DATA PROVIDED START

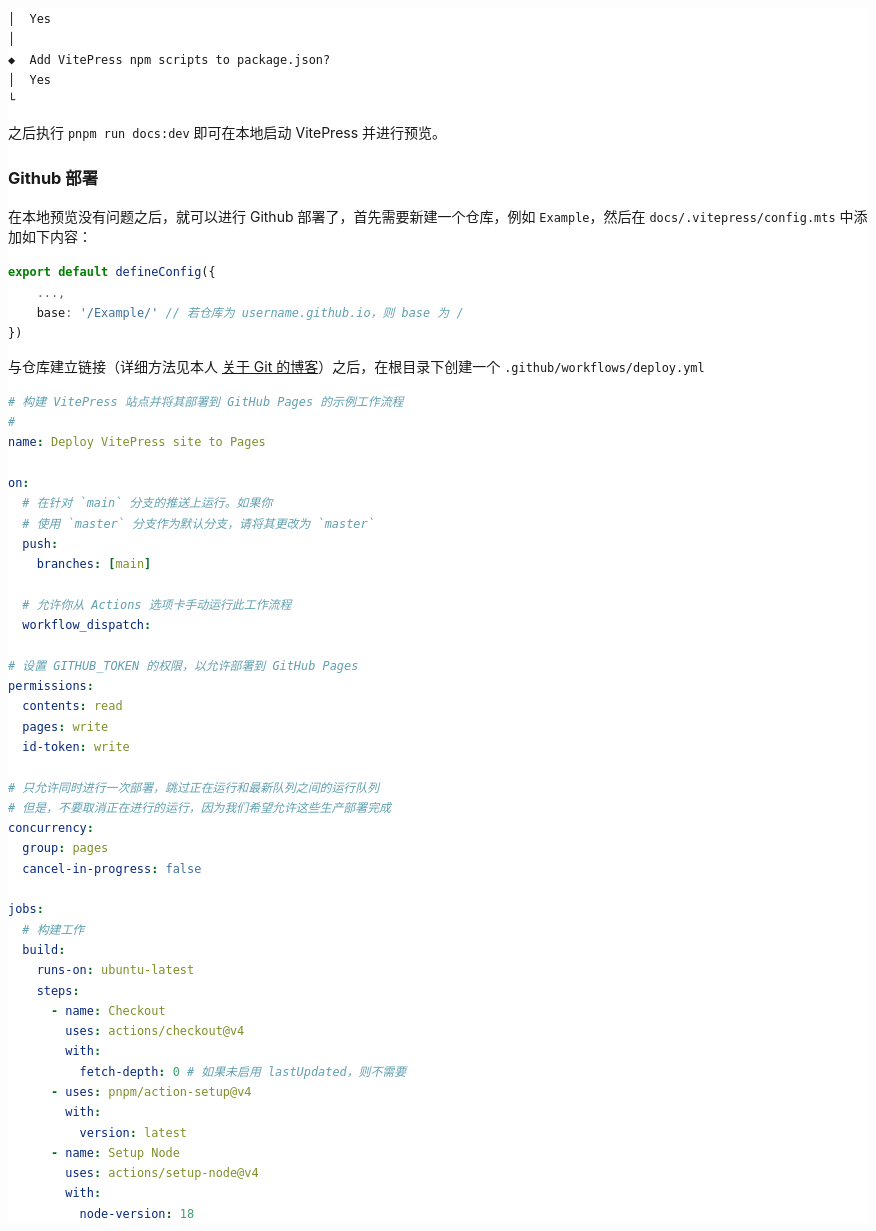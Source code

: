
 ```txt
│  Yes
│
◆  Add VitePress npm scripts to package.json?
│  Yes
└
```

之后执行 `pnpm run docs:dev` 即可在本地启动 VitePress 并进行预览。

### Github 部署

在本地预览没有问题之后，就可以进行 Github 部署了，首先需要新建一个仓库，例如 `Example`，然后在 `docs/.vitepress/config.mts` 中添加如下内容：

```ts
export default defineConfig({
    ...,
    base: '/Example/' // 若仓库为 username.github.io，则 base 为 /
})
```

与仓库建立链接（详细方法见本人 [关于 Git 的博客](https://axi404.github.io/Blog/p/git-%E7%9A%84%E5%B8%B8%E8%A7%81%E6%93%8D%E4%BD%9C/#%E5%85%B3%E8%81%94%E6%96%B0%E5%BB%BA%E4%BB%93%E5%BA%93)）之后，在根目录下创建一个 `.github/workflows/deploy.yml`

```yml
# 构建 VitePress 站点并将其部署到 GitHub Pages 的示例工作流程
#
name: Deploy VitePress site to Pages

on:
  # 在针对 `main` 分支的推送上运行。如果你
  # 使用 `master` 分支作为默认分支，请将其更改为 `master`
  push:
    branches: [main]

  # 允许你从 Actions 选项卡手动运行此工作流程
  workflow_dispatch:

# 设置 GITHUB_TOKEN 的权限，以允许部署到 GitHub Pages
permissions:
  contents: read
  pages: write
  id-token: write

# 只允许同时进行一次部署，跳过正在运行和最新队列之间的运行队列
# 但是，不要取消正在进行的运行，因为我们希望允许这些生产部署完成
concurrency:
  group: pages
  cancel-in-progress: false

jobs:
  # 构建工作
  build:
    runs-on: ubuntu-latest
    steps:
      - name: Checkout
        uses: actions/checkout@v4
        with:
          fetch-depth: 0 # 如果未启用 lastUpdated，则不需要
      - uses: pnpm/action-setup@v4
        with:
          version: latest
      - name: Setup Node
        uses: actions/setup-node@v4
        with:
          node-version: 18
```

DATA PROVIDED END

▶ TASK REQUIREMENTS
Once the pictures are set aside, copy the remaining text of every entry exactly.

▶ RESULT OF THE TASK
Source code

:
 ```txt
│  Yes
│
◆  Add VitePress npm scripts to package.json?
│  Yes
└
```

之后执行 `pnpm run docs:dev` 即可在本地启动 VitePress 并进行预览。

### Github 部署

在本地预览没有问题之后，就可以进行 Github 部署了，首先需要新建一个仓库，例如 `Example`，然后在 `docs/.vitepress/config.mts` 中添加如下内容：

```ts
export default defineConfig({
    ...,
    base: '/Example/' // 若仓库为 username.github.io，则 base 为 /
})
```

与仓库建立链接（详细方法见本人 [关于 Git 的博客](https://axi404.github.io/Blog/p/git-%E7%9A%84%E5%B8%B8%E8%A7%81%E6%93%8D%E4%BD%9C/#%E5%85%B3%E8%81%94%E6%96%B0%E5%BB%BA%E4%BB%93%E5%BA%93)）之后，在根目录下创建一个 `.github/workflows/deploy.yml`

```yml
# 构建 VitePress 站点并将其部署到 GitHub Pages 的示例工作流程
#
name: Deploy VitePress site to Pages

on:
  # 在针对 `main` 分支的推送上运行。如果你
  # 使用 `master` 分支作为默认分支，请将其更改为 `master`
  push:
    branches: [main]

  # 允许你从 Actions 选项卡手动运行此工作流程
  workflow_dispatch:

# 设置 GITHUB_TOKEN 的权限，以允许部署到 GitHub Pages
permissions:
  contents: read
  pages: write
  id-token: write

# 只允许同时进行一次部署，跳过正在运行和最新队列之间的运行队列
# 但是，不要取消正在进行的运行，因为我们希望允许这些生产部署完成
concurrency:
  group: pages
  cancel-in-progress: false

jobs:
  # 构建工作
  build:
    runs-on: ubuntu-latest
    steps:
      - name: Checkout
        uses: actions/checkout@v4
        with:
          fetch-depth: 0 # 如果未启用 lastUpdated，则不需要
      - uses: pnpm/action-setup@v4
        with:
          version: latest
      - name: Setup Node
        uses: actions/setup-node@v4
        with:
          node-version: 18
```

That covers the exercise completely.